** ASSIGNMENT **
Look over the lines below. Report each one that includes the string "tests".
-------- ENTRIES SUPPLIED --------
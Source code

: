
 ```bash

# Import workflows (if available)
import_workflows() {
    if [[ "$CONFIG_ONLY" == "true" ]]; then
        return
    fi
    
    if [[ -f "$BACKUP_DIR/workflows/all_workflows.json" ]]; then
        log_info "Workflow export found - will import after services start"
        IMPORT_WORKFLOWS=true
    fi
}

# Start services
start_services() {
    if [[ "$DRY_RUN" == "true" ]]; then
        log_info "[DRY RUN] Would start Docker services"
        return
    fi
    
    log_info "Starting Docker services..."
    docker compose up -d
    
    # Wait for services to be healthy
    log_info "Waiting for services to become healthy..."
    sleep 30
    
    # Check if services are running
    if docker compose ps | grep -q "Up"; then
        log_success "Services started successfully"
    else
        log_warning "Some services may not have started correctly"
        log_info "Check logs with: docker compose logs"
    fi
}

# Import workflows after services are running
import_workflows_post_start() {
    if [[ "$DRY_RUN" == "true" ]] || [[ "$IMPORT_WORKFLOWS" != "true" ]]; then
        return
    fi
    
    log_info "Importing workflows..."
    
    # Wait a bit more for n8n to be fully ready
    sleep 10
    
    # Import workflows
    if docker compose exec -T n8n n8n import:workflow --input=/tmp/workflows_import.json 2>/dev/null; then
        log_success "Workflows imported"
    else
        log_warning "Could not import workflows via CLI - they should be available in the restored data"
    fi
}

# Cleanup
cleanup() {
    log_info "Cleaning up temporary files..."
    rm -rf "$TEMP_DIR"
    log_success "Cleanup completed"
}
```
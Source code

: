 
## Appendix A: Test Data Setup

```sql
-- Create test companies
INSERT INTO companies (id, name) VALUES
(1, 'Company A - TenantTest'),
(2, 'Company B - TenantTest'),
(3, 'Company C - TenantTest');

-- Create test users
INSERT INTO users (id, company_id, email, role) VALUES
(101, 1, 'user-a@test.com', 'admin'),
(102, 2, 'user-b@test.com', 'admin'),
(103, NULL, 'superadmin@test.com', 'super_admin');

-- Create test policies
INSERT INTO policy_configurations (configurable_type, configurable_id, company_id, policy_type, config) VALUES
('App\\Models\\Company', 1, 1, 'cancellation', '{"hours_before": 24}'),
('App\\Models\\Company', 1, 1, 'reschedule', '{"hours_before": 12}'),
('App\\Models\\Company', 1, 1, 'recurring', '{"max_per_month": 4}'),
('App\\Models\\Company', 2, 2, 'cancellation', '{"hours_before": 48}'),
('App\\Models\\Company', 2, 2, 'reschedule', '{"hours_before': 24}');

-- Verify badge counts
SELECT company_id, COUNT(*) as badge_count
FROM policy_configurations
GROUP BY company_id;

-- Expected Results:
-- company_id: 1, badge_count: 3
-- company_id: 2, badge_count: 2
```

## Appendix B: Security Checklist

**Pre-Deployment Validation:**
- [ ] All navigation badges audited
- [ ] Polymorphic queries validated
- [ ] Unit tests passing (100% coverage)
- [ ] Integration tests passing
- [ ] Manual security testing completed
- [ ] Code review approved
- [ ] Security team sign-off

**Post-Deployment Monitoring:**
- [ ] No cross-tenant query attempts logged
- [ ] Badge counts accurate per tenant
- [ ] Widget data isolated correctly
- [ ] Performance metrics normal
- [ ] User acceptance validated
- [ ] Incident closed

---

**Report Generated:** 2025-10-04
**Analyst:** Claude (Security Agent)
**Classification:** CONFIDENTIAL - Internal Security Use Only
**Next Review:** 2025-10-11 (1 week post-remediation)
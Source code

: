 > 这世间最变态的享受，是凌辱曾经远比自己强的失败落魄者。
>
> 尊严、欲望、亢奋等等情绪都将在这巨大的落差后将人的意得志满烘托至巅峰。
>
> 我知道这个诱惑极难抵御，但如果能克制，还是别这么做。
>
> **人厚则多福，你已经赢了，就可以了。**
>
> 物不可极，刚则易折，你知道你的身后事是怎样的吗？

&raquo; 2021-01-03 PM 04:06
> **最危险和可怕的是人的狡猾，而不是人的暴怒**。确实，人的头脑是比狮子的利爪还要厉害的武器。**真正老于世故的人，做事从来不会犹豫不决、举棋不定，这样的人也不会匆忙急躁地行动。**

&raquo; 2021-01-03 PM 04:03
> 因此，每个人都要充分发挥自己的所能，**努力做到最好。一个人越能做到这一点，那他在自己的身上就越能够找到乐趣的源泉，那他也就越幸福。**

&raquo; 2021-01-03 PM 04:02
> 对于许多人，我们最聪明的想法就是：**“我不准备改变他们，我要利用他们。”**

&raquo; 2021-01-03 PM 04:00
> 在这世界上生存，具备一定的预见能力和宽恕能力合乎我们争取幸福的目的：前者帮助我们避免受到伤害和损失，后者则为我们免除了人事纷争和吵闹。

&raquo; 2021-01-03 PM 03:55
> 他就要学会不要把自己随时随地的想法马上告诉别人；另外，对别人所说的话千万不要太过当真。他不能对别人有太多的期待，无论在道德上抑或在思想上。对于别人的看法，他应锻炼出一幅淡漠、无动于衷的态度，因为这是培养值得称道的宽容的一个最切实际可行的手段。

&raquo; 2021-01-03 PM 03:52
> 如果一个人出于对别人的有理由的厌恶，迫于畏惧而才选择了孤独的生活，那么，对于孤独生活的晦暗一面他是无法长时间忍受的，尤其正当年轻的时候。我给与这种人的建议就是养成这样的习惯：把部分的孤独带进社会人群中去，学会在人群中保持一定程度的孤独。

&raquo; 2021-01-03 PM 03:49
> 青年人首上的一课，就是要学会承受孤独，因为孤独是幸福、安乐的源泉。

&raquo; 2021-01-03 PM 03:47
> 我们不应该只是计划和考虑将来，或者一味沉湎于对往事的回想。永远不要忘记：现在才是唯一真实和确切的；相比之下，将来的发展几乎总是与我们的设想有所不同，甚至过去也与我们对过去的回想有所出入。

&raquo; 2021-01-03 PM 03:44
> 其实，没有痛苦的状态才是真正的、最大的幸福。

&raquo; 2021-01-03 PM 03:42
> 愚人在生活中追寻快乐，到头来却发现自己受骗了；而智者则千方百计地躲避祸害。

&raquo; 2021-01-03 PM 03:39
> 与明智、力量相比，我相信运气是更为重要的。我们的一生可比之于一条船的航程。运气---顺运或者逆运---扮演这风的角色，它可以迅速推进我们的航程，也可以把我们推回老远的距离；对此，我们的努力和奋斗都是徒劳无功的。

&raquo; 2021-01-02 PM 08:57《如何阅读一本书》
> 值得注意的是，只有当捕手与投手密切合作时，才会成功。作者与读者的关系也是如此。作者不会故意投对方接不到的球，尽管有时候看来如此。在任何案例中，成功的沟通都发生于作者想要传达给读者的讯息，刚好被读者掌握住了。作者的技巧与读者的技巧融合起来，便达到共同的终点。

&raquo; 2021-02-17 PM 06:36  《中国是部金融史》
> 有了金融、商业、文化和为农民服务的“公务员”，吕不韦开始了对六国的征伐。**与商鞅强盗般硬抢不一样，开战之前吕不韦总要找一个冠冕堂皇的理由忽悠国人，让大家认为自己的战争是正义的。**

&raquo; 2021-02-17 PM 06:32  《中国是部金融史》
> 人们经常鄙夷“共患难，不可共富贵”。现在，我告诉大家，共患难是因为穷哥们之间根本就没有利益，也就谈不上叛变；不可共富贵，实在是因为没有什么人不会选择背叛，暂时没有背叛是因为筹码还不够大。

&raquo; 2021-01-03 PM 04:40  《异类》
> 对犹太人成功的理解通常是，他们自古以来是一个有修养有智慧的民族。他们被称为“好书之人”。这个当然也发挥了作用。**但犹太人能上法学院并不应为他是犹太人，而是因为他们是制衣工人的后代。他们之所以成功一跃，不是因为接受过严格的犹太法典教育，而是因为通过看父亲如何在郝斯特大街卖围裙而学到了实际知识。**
--------
** ANSWER BELOW **
- [ ] Unit tests passing (100% coverage)
- [ ] Integration tests passing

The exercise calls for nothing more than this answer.